Multi-beam RF accelerators for ion implantation
Peter A. Seidl, Arun Persaud, Diego Di Domenico, Johan Andreasson,, Qing Ji, Wei Liang, Di Ni, Daniel Oberson, Luke Raymond, Gregory Scharfstein,, Alan M.M. Todd, Amit Lal, Thomas Schenkel

TL;DR
This paper presents a low-cost, wafer-based RF linear accelerator capable of multi-beam ion acceleration, demonstrating initial energy and current levels suitable for material surface modification applications.
Contribution
It introduces a novel wafer-stack RF linac design for multi-ion beams, enabling scalable ion energies and currents for industrial applications.
Findings
Achieved 0.5 MV/m acceleration gradient with a 3x3 beam array.
Ion energies reached approximately 10 keV with ~0.1 mA current.

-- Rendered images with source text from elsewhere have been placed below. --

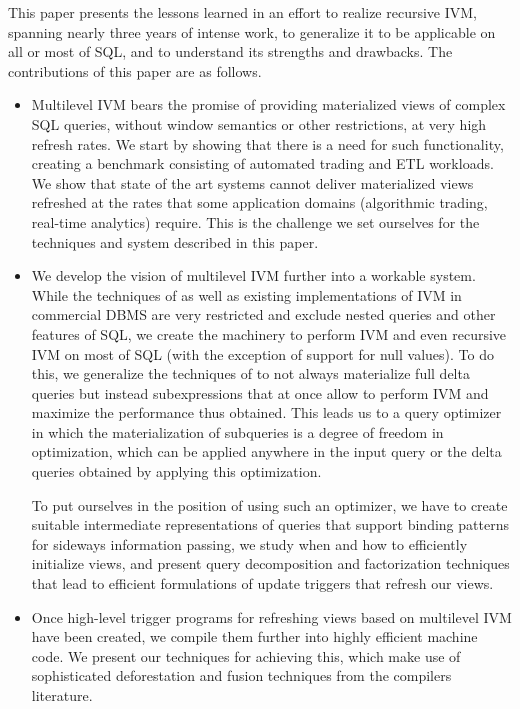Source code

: This paper presents the lessons learned in an effort to realize recursive IVM, spanning nearly three years of intense work, to generalize it to be applicable on all or most of SQL, and to understand its strengths and drawbacks.
The contributions of this paper are as follows.
\begin{itemize}
\item
Multilevel IVM bears the promise of providing materialized views of complex SQL queries, without
window semantics or other restrictions, at very high refresh rates. We start by showing that there is
a need for such functionality, creating a benchmark consisting of automated trading and ETL workloads.
We show that state of the art systems cannot deliver materialized views refreshed at the rates
that some application domains (algorithmic trading, real-time analytics) require.
This is the challenge we set ourselves for the techniques and system described in this paper.

\item
We develop the vision of multilevel IVM further into a workable system.
While the techniques of \cite{ahmad-vldb:09, koch-pods:10} as well as existing implementations of
IVM in commercial DBMS are very restricted and exclude nested queries and other features of SQL,
we create the machinery to perform IVM and even recursive IVM on most of SQL (with the exception of
support for null values). To do this, we generalize the techniques of \cite{ahmad-vldb:09, koch-pods:10}
to not always materialize full delta queries but instead subexpressions that at once allow to perform
IVM and maximize the performance thus obtained. This leads us to a query optimizer in which
the materialization of subqueries is a degree of freedom in optimization, which can be applied anywhere
in the input query or the delta queries obtained by applying this optimization.

To put ourselves in the position of using such an optimizer, we have to create suitable
intermediate representations of queries that support binding patterns for sideways information
passing, we study when and how to efficiently initialize views, and present query decomposition
and factorization techniques that lead to efficient formulations of update triggers that refresh our
views.

\item
Once high-level trigger programs for refreshing views based on multilevel IVM have been created,
we compile them further into highly efficient machine code.
We present our techniques for achieving this, which make use of sophisticated deforestation and
fusion techniques from the compilers literature.


\end{itemize}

Discussed scalability for higher energies and currents.
Abstract
We report on the development of a radio frequency (RF) linear accelerator (linac) for multiple-ion beams that is made from stacks of low cost wafers. The accelerator lattice is comprised of RF-acceleration gaps and electrostatic quadrupole focusing elements that are fabricated on 10-cm wafers made from printed circuit board or silicon. We demonstrate ion acceleration with an effective gradient of about 0.5 MV per meter with an array of 3 by 3 beams. The total ion beam energies achieved to date are in the 10 keV range with total ion currents in tests with noble gases of ~0.1mA. We discuss scaling of the ion energy (by adding acceleration modules) and ion currents (with more beams) for applications of this multi-beam RF linac technology to ion implantation and surface modification of materials.